**Problem statement**
Across the data below, how many lines hold "static"? Answer with that number and nothing else.

——————————

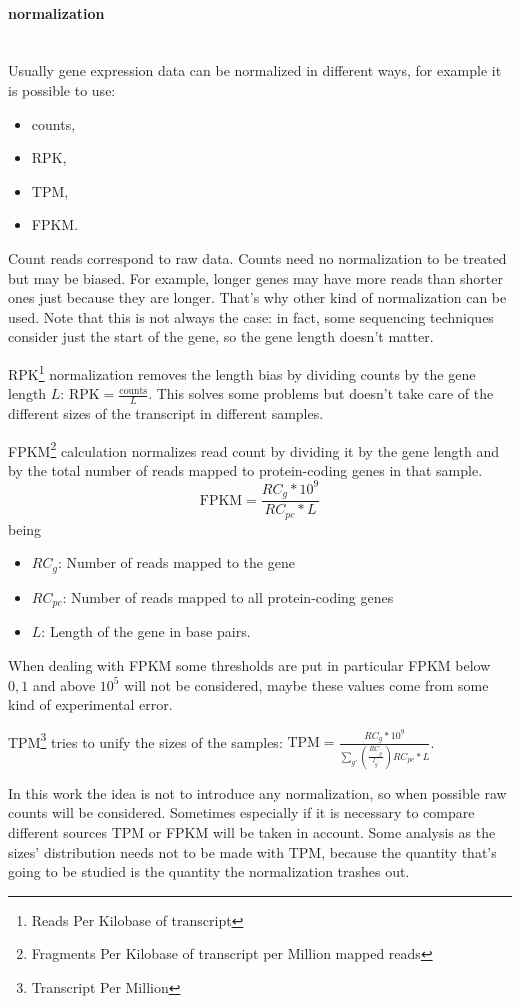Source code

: \paragraph{normalization}\mbox{}\\
Usually gene expression data can be normalized in different ways, for example it is possible to use:
\begin{itemize}
	\item counts,
	\item RPK,
	\item TPM,
	\item FPKM.
\end{itemize}
Count reads correspond to raw data. Counts need no normalization to be treated but may be biased. For example, longer genes may have more reads than shorter ones just because they are longer. That's why other kind of normalization can be used. Note that this is not always the case: in fact, some sequencing techniques consider just the start of the gene, so the gene length doesn't matter.   

RPK\footnote{Reads Per Kilobase of transcript} normalization removes the length bias by dividing counts by the gene length $L$: \(\text{RPK}=\frac{\text{counts}}{L}\). This solves some problems but doesn't take care of the different sizes of the transcript in different samples.

FPKM\footnote{Fragments Per Kilobase of transcript per Million mapped reads} calculation normalizes read count by dividing it by the gene length and by the total number of reads mapped to protein-coding genes in that sample.
\[
\text{FPKM} = \frac{RC_g*10^9}{RC_{pc}*L}
\]
being
\begin{itemize}
	\item $RC_g$: Number of reads mapped to the gene
	\item $RC_{pc}$: Number of reads mapped to all protein-coding genes
	\item $L$: Length of the gene in base pairs.
\end{itemize}
When dealing with FPKM some thresholds are put in particular FPKM below $0,1$ and above $10^5$ will not be considered, maybe these values come from some kind of experimental error.

TPM\footnote{Transcript Per Million} tries to unify the sizes of the samples: $\text{TPM} = \frac{RC_g*10^9}{\sum_{g\prime} \left(\frac{RC_{g^\prime}}{l_{g^\prime}}\right) RC_{pc}*L}$.

In this work the idea is not to introduce any normalization, so when possible raw counts will be considered. Sometimes especially if it is necessary to compare different sources TPM or FPKM will be taken in account. Some analysis as the sizes' distribution needs not to be made with TPM, because the quantity that's going to be studied is the quantity the normalization trashes out.

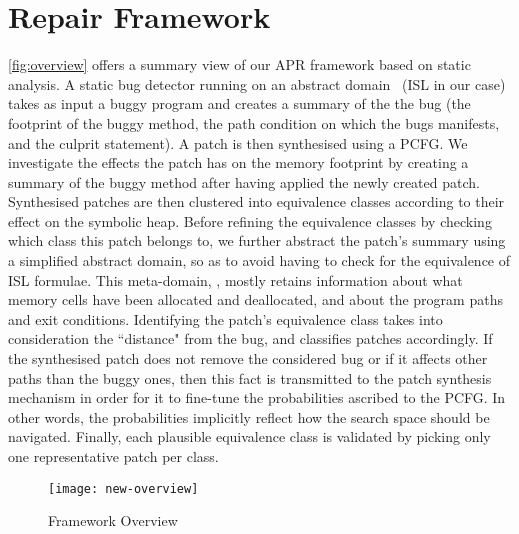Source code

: \section{Repair Framework}
 
 \autoref{fig:overview} offers a summary view of our APR framework based on static analysis.
  A static bug detector running on an abstract domain \domaindetect~(ISL in our case)
  takes as input a buggy program and creates a summary of the 
   the bug (the footprint of the buggy method, the path condition on which the bugs manifests, and the culprit statement). 
   A patch is then synthesised using a PCFG. We investigate the effects the patch has on the memory footprint by creating a summary of the buggy method after having applied the newly created patch. 
   Synthesised patches are then clustered into equivalence classes according to their effect on the symbolic heap. 
   Before refining the equivalence classes by checking which class this patch belongs to, we further abstract the patch's summary using a simplified abstract domain, so as to avoid having to check for the equivalence of ISL formulae. This meta-domain, \domainequiv, mostly retains information about what memory cells have been allocated and deallocated, and about the program paths and exit conditions. 
   Identifying the patch's equivalence class takes into consideration the ``distance" from the bug, and classifies patches accordingly. 
   If the synthesised patch does not remove the considered bug or if it affects other paths than the buggy ones, then this fact is transmitted to the patch synthesis mechanism  in order for it to fine-tune the probabilities ascribed to the PCFG. In other words, the probabilities implicitly reflect how the search space should be navigated. 
   Finally, each plausible equivalence class is validated by picking only one representative patch per class.
   

\begin{figure}[t]
\centering
\texttt{[image: new-overview]}
\caption{Framework Overview}\vspace{-2em}
\label{fig:overview}
\end{figure}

——————————

**Task result**
2